Dans ce chapitre, nous allons nous intéresser à la multiplicité des aspects de l‟intersubjectivité. Pourquoi débuter par l‟intersubjectif? Parce que, comme nous le précise Duranti (2010), il est une dimension fondamentale de l‟expérience humaine. Le religieux étant, dans notre mémoire, compris comme une « forme possible d‟interactions sociales » (Willaime, 2012 : 26), il nous faut mettre en lumière tous les aspects intersubjectifs dans l‟expérience religieuse du monde. La multiplicité des référents qui permettent ces interactions est notre point de départ pour ce chapitre. Être Baye Fall, c‟est tout d‟abord prendre conscience des Autres. Car, la première étape de l‟intersubjectif, selon Duranti est « la prise de conscience de la présence des Autres » (ma traduction, 2010 : 17), donc, du fait que le monde est partagé. Penser le partage du monde ce n‟est pas nécessairement faire référence aux relations.
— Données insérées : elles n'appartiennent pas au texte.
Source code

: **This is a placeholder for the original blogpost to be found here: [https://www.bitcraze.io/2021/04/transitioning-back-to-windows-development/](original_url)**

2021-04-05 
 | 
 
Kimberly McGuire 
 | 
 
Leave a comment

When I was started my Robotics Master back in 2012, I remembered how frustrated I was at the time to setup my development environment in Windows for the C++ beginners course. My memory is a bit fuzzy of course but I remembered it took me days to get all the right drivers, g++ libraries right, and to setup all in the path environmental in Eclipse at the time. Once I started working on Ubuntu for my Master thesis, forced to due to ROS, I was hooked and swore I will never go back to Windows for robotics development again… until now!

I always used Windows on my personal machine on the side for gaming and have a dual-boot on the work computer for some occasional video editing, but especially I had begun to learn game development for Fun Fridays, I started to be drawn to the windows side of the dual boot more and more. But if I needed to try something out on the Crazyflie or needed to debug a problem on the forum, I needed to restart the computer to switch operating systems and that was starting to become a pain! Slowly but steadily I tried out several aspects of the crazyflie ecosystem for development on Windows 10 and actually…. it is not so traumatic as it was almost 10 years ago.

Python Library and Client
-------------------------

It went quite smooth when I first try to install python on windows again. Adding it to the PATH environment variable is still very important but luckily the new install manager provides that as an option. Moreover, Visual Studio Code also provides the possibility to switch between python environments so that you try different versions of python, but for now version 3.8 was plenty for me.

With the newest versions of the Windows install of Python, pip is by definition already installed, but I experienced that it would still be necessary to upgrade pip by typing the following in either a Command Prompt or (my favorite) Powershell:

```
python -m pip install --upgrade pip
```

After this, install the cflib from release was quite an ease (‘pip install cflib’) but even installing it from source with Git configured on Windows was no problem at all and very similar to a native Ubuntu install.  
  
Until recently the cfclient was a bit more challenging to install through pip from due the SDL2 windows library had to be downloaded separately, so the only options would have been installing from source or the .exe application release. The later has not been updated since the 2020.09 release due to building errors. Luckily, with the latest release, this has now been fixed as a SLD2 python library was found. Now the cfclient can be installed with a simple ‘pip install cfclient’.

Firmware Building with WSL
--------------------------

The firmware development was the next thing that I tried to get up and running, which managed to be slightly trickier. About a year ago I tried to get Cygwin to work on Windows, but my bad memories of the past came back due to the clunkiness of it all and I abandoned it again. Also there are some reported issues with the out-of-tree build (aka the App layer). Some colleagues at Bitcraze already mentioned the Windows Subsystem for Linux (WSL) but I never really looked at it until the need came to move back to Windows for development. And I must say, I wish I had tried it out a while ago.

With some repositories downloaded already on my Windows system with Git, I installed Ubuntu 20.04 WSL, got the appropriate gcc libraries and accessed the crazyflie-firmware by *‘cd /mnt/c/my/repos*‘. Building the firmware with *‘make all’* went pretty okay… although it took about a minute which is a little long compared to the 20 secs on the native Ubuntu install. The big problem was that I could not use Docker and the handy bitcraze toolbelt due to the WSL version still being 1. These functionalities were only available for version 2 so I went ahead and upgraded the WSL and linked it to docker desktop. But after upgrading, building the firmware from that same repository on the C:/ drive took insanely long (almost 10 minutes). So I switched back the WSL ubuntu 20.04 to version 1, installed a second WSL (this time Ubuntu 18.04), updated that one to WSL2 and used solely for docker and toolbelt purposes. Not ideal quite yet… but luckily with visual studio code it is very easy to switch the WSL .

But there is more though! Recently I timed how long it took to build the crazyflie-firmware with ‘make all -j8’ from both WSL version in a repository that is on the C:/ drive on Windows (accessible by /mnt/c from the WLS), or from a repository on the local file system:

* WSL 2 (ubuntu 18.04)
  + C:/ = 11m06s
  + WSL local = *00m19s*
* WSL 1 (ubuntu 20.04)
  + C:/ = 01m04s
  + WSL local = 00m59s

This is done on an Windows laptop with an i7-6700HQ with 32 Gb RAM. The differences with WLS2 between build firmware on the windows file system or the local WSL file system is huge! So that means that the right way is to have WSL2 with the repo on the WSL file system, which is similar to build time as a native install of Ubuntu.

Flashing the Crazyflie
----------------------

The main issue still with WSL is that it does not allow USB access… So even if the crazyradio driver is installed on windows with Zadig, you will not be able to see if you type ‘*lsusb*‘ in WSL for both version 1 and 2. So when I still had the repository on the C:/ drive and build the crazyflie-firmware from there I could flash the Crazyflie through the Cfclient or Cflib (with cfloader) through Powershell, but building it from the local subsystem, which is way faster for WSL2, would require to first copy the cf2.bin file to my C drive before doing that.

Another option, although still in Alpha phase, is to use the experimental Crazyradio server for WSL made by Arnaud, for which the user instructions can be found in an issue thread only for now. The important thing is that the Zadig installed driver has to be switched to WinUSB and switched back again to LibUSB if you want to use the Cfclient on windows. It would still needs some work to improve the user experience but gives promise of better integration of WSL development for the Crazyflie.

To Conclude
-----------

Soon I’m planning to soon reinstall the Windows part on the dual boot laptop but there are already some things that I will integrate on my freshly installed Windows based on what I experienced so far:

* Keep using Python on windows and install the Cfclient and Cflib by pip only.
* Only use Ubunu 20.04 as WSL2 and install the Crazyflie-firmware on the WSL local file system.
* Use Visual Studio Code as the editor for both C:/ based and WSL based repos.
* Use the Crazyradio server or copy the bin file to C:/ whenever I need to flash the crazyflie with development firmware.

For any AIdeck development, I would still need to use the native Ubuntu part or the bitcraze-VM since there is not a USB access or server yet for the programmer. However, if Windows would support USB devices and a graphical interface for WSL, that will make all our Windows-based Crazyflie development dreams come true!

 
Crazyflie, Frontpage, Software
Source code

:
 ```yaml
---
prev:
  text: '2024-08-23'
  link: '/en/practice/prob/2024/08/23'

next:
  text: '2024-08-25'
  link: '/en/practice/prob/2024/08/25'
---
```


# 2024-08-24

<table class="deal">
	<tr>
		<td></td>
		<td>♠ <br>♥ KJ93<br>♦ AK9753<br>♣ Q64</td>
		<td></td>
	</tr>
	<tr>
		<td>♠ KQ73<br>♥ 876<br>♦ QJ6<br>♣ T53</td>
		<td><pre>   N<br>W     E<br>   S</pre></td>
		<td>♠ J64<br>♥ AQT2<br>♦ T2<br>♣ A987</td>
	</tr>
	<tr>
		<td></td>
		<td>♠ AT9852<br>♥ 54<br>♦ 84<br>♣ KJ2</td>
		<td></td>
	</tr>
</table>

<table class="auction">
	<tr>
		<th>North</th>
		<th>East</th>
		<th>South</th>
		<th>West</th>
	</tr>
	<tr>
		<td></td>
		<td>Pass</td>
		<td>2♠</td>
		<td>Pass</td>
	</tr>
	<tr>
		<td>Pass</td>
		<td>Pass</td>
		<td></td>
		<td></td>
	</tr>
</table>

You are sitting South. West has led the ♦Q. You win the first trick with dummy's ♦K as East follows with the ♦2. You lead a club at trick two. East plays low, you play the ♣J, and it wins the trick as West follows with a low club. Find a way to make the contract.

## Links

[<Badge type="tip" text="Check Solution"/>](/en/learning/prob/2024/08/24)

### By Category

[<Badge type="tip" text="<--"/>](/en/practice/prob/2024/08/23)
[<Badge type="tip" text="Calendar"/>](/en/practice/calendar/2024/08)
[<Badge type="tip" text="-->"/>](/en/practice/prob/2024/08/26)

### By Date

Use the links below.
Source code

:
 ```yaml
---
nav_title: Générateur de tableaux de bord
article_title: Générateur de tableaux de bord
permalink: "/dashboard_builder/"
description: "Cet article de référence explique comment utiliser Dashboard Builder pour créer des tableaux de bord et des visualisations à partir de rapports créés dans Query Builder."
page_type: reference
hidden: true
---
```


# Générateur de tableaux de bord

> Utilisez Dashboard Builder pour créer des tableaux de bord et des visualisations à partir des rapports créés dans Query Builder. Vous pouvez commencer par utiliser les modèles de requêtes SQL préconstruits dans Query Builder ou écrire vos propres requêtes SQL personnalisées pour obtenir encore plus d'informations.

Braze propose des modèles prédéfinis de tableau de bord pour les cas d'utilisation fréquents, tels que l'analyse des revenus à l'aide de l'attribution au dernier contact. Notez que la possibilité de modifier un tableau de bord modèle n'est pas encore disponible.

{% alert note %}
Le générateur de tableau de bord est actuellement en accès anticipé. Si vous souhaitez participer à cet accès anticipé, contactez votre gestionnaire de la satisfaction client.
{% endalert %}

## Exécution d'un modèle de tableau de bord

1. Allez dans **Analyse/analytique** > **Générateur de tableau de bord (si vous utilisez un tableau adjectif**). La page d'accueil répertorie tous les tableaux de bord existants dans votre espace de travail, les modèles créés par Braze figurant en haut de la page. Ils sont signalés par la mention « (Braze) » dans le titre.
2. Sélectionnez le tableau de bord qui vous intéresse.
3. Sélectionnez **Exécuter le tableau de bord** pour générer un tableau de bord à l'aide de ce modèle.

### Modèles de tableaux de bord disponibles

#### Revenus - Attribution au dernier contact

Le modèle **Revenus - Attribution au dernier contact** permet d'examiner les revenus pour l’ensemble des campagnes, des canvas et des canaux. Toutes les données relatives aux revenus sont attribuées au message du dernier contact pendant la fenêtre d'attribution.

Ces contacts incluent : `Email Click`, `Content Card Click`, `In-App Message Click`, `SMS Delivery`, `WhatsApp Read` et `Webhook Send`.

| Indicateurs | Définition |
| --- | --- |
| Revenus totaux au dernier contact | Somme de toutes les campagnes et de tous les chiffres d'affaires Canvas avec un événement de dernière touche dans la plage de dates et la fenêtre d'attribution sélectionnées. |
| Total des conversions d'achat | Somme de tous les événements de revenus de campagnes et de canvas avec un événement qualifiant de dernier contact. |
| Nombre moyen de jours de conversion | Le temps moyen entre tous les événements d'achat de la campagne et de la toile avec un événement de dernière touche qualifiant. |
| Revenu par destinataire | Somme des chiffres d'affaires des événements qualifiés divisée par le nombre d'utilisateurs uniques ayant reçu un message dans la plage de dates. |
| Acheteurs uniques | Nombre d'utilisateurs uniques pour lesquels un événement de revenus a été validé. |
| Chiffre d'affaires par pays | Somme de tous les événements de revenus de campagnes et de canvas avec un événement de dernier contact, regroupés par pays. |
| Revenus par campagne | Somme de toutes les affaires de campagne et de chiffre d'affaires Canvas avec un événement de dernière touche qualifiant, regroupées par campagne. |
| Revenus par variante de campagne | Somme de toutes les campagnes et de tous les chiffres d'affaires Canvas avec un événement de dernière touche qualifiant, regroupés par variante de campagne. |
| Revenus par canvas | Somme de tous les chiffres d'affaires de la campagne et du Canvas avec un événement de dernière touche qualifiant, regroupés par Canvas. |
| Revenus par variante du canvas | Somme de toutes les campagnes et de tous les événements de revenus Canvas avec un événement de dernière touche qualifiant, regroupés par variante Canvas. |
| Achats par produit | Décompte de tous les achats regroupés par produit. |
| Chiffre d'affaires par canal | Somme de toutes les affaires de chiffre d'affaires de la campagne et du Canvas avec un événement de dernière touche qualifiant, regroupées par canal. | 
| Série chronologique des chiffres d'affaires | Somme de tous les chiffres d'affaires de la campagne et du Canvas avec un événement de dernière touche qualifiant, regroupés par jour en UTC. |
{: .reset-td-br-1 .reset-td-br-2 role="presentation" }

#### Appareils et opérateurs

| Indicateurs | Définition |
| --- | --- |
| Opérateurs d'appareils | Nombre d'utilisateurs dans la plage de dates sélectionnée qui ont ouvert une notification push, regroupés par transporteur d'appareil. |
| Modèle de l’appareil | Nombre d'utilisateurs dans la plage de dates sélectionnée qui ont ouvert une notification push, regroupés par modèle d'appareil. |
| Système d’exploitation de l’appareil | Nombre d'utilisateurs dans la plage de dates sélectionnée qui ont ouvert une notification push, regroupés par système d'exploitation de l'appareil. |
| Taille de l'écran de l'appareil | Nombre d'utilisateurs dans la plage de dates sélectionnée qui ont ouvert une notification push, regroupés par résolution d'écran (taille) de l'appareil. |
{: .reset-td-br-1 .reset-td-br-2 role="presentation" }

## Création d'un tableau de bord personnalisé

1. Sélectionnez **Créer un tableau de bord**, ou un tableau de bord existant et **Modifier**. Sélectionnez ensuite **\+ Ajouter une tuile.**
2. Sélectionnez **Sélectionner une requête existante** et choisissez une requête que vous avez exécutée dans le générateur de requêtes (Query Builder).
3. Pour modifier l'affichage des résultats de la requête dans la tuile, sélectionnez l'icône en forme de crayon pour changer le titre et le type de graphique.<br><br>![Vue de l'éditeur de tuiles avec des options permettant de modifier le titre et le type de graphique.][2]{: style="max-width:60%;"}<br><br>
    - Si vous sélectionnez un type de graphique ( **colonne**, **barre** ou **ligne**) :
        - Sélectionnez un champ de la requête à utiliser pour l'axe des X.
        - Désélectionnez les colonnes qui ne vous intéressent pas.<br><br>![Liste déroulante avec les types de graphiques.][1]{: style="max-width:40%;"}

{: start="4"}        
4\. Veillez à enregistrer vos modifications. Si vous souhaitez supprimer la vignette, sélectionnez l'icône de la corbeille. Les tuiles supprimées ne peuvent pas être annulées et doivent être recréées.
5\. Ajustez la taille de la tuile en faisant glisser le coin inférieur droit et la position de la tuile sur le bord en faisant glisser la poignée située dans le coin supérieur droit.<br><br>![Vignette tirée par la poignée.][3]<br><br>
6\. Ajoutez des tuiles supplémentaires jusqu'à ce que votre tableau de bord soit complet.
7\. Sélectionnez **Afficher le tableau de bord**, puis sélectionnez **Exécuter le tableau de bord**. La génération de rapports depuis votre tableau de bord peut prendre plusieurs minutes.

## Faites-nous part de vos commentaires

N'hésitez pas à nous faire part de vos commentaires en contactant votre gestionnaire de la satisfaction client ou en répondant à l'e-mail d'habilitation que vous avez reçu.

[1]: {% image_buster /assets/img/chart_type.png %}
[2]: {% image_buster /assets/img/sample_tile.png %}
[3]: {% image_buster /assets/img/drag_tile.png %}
Il s‟agit du premier moment de l‟intersubjectif, car avant d‟entrer en relation avec les

autres, il est nécessaire de reconnaître que les autres, dans notre monde, existent. Ce monde inclut, selon les individus Baye Fall : Dieu, les saints, les musulmans, les condisciples et tous les êtres humains.

Nous allons voir comment les différentes manières d‟être Baye Fall touchent le partage du monde au quotidien. Nous regarderons comment se met en place la prise de conscience que le monde est partagé, donc que le croyant se situe avec Dieu et d‟autres individus. Ensuite, nous étudierons de quelles manières les possibilités de relations avec les autres sont mises en action. Enfin, nous analyserons comment l‟intersubjectif est une expérience temporelle qui a comme objectif de faire du Baye Fall un croyant en connexion permanente avec Dieu.